[[ Supplied data, beginning ]]
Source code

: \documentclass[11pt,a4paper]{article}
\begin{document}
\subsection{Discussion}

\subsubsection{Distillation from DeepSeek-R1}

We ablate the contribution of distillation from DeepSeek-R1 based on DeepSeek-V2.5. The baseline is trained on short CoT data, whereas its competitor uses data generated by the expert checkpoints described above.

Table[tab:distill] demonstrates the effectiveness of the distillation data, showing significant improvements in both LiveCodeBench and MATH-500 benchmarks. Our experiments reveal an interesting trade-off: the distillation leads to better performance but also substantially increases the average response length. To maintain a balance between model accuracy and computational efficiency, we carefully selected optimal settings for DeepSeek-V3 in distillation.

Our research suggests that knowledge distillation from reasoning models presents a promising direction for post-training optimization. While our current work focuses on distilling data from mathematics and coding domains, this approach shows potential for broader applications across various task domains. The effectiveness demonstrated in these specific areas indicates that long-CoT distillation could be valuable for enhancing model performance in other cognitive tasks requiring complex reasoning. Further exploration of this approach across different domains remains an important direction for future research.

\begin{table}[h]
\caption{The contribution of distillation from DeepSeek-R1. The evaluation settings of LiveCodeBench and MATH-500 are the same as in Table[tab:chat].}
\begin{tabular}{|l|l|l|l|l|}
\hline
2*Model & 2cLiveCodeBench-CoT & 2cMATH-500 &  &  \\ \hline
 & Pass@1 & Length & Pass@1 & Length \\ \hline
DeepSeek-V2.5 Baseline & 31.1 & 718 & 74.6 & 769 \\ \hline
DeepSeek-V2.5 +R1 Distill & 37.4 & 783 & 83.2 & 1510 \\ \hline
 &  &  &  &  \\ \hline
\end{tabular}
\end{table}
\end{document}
[[ Supplied data, end ]]
> **What you should do**: Take each line from the preceding material that contains "hline" and copy it.

> **Task answer**:
\hline
2*Model & 2cLiveCodeBench-CoT & 2cMATH-500 &  &  \\ \hline
 & Pass@1 & Length & Pass@1 & Length \\ \hline
DeepSeek-V2.5 Baseline & 31.1 & 718 & 74.6 & 769 \\ \hline
DeepSeek-V2.5 +R1 Distill & 37.4 & 783 & 83.2 & 1510 \\ \hline
 &  &  &  &  \\ \hline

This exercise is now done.